A key artery for Colombia’s coal exports, the main coal railways Fenoco, could be impacted by industrial action after workers on the railway demanded higher pay.
Colombian law stipulates that talks between workers and companies should last between 20 to 40 days. Workers at the Fenoco railway are in talks with the company for a 15% pay rise.
Discussions between the two sides began August 29, according to Reuters.
Felix Herrera, president of the Sintraime union, which Herrera said represents roughly 50% of workers employed directly by Fenoco, said workers were seeking a 15% increase in pay, while the company was offering a raise equal to the inflation rate. However, Herrera said this increase had been the standard increase for Fenoco employees for several years.
Annual inflation through August was 2.27%.
Possible strike action
Discussions between the parties remain at an early stage, and Herrera said it would be “premature to talk about a strike.”
The Fenoco railway transports about half of Colombia’s coal exports. If negotiations between workers and the company fail to reach a resolution that is agreeable to both parties, the possibility of strike action will nonetheless worry Colombian authorities.
Colombia’s coal sector has been rocked by strike action twice already in 2013, with continual disruptions affecting coal exports: a major course of income for the country.
In 2012, Fenoco workers went on strike for 23 days, cutting coal exports by about half. With a poor road network, keeping the railway open is crucial to Colombia’s coal industry.
The rail line passes through Cesar, a key coal mining province in Colombia, and runs to the Caribbean coast. It collects material from coal mines along its route.
Colombian law stipulates that negotiations must run for 20 days. This number may be extended by a further 20 days if both sides so wish.
It is only once talks have been concluded and these 20 to 40 days of negotiations have ended that a strike or arbitration be considered.
Fenoco’s main shareholders are Goldman Sachs, Glencore Xstrata Plc, and US based Drummond International, with each company managing its own rolling stock.
Drummond’s Colombian operations have already been affected by industrial action this year, with strikes shutting down its two coal mines, as well as the company’s private port.
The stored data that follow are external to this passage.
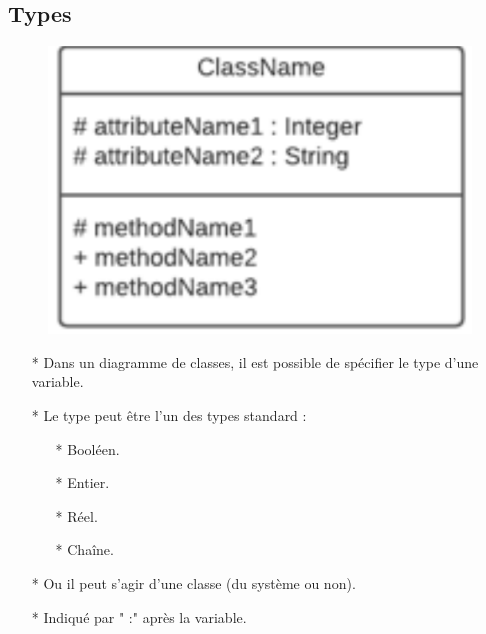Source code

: \documentclass[12pt]{article}
\begin{document}
\subsection{Types}
\begin{figure}[!hbtp]
	\centering
	\includegraphics[scale=0.75]{Capture3.PNG}
\end{figure}
\begin{itemize}
	\item[* ] Dans un diagramme de classes, il est possible de spécifier le
	type d'une variable.
	\item[* ] Le type peut être l'un des types standard :
	\begin{itemize}
		\item[* ]  Booléen.
		\item[* ] Entier.
		\item[* ] Réel.
		\item[* ] Chaîne.
		
	\end{itemize}
\item[* ] Ou il peut s'agir d'une classe (du système ou non).
\item[* ] Indiqué par " :" après la variable.

\end{itemize}
\end{document}
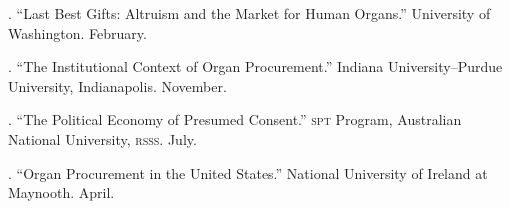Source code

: \documentclass[11pt]{article}
\begin{document}
. ``Last Best Gifts: Altruism and the Market for Human 
Organs.'' University of Washington. February. 

. ``The Institutional Context of Organ Procurement.'' Indiana
University--Purdue University, Indianapolis. November.

. ``The Political Economy of Presumed Consent.'' \textsc{spt} Program,
Australian National University, \textsc{rsss}. July. 

. ``Organ Procurement in the United States.'' National University of
Ireland at Maynooth. April. 

% 
% 
% 
% 
% 
% 
% 
% 
% 
% 
% 
% 
% 
% 
% 
% 
% 
% 
% 
% 
% 

\bigskip


\medskip
\end{document}

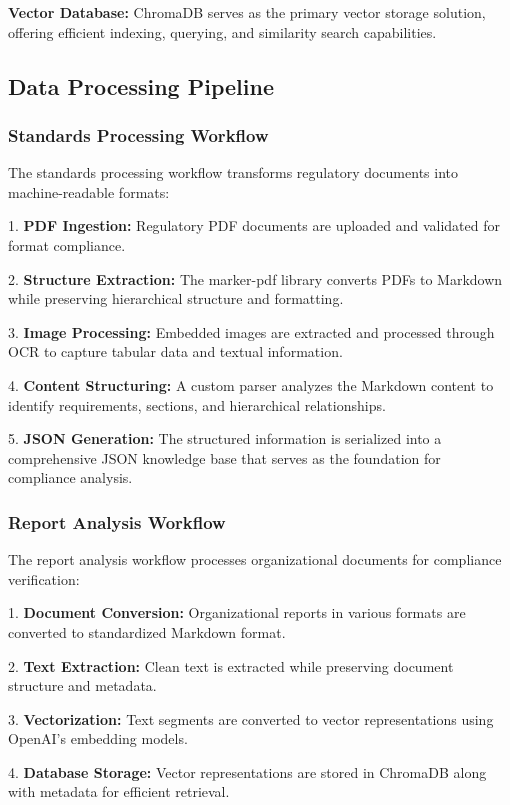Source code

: \documentclass[conference]{IEEEtran}
\begin{document}
\textbf{Vector Database:} ChromaDB serves as the primary vector storage solution, offering efficient indexing, querying, and similarity search capabilities.

\subsection{Data Processing Pipeline}

\subsubsection{Standards Processing Workflow}
The standards processing workflow transforms regulatory documents into machine-readable formats:

1. \textbf{PDF Ingestion:} Regulatory PDF documents are uploaded and validated for format compliance.

2. \textbf{Structure Extraction:} The marker-pdf library converts PDFs to Markdown while preserving hierarchical structure and formatting.

3. \textbf{Image Processing:} Embedded images are extracted and processed through OCR to capture tabular data and textual information.

4. \textbf{Content Structuring:} A custom parser analyzes the Markdown content to identify requirements, sections, and hierarchical relationships.

5. \textbf{JSON Generation:} The structured information is serialized into a comprehensive JSON knowledge base that serves as the foundation for compliance analysis.

\subsubsection{Report Analysis Workflow}
The report analysis workflow processes organizational documents for compliance verification:

1. \textbf{Document Conversion:} Organizational reports in various formats are converted to standardized Markdown format.

2. \textbf{Text Extraction:} Clean text is extracted while preserving document structure and metadata.

3. \textbf{Vectorization:} Text segments are converted to vector representations using OpenAI's embedding models.

4. \textbf{Database Storage:} Vector representations are stored in ChromaDB along with metadata for efficient retrieval.
\end{document}
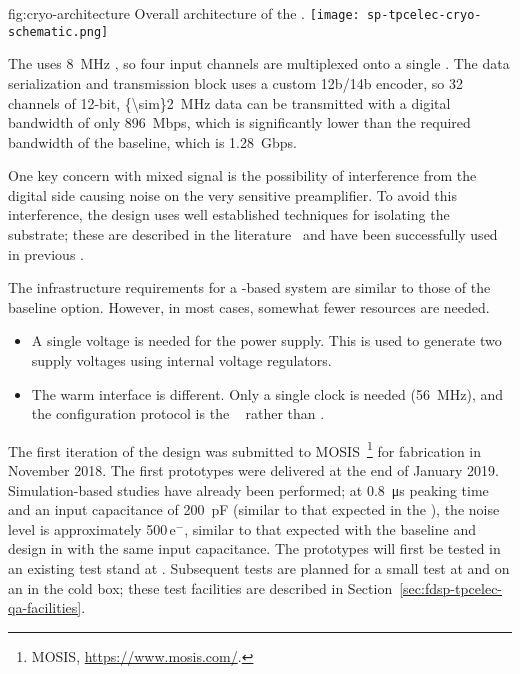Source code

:\begin{dunefigure}
{fig:cryo-architecture}
{Overall architecture of the  .}
\texttt{[image: sp-tpcelec-cryo-schematic.png]}
\end{dunefigure}

The  uses \SI{8}{MHz} , so four input channels are 
multiplexed onto a single . The data serialization and transmission 
block uses a custom 12b/14b encoder, so \num{32} channels of \num{12}-bit, 
\SI{{\sim}2}{MHz} data can be transmitted with a digital bandwidth of 
only \SI{896}{Mbps}, which is significantly lower %
than the required bandwidth 
of the baseline, which is \SI{1.28}{Gbps}.

One key concern with mixed signal  is the possibility of 
interference from the digital side causing noise on the very sensitive 
preamplifier. To avoid this interference, the  design 
uses well established techniques for isolating the substrate; these are 
described in the literature~\cite{yeh} and %
have been successfully 
used in previous .

The infrastructure requirements for a  -based 
system are similar to those of the baseline option. However, in most 
cases, somewhat fewer resources are needed.
\begin{itemize}
\item{A single voltage is needed for the power supply. This is used to 
generate two supply voltages using internal voltage regulators.}
\item{The warm interface is different. Only a single clock is 
needed (\SI{56}{MHz}), and the configuration protocol is the 
~\cite{SACI} rather than .}
\end{itemize}

The first iteration of the   design was 
submitted to MOSIS~\footnote{MOSIS\texttrademark{}, \url{https://www.mosis.com/}.} for fabrication in November 2018.  
The first prototypes were delivered at the end of January 2019. Simulation-based 
studies have already been performed; at \SI{0.8}{\micro\second} peaking 
time and an input capacitance of \SI{200}{pF} (similar to that expected 
in the ), the noise level is approximately 
\num{500}\,e$^-$, similar to that expected with the 
baseline  and   design in  
with the same input capacitance.  The prototypes will first be tested in an existing 
test stand at . Subsequent tests are planned for a small test 
 at  and on an  in the  
cold box; these test facilities are described in 
Section~\ref{sec:fdsp-tpcelec-qa-facilities}.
Coal forecast and global impact
Colombia is the world’s fourth largest coal exporter, and is an important source of coal for Europe. The country recently cut its coal production targets for 2013 by 4 million t – to 94 million t down from 98 million t. In 2012, the country’s coal sector produced 89.2 million t.
The industrial action against Drummond’s operations has cut Colombia’s coal output by about a third.
Though the effect of the strike may cause global coal prices to rise, the effect will likely be minimal, as a result of a significant market oversupply. Weak demand for coal, and alternative supply from Russia, the US and South Africa fill the gaps caused by the lost Colombian coal.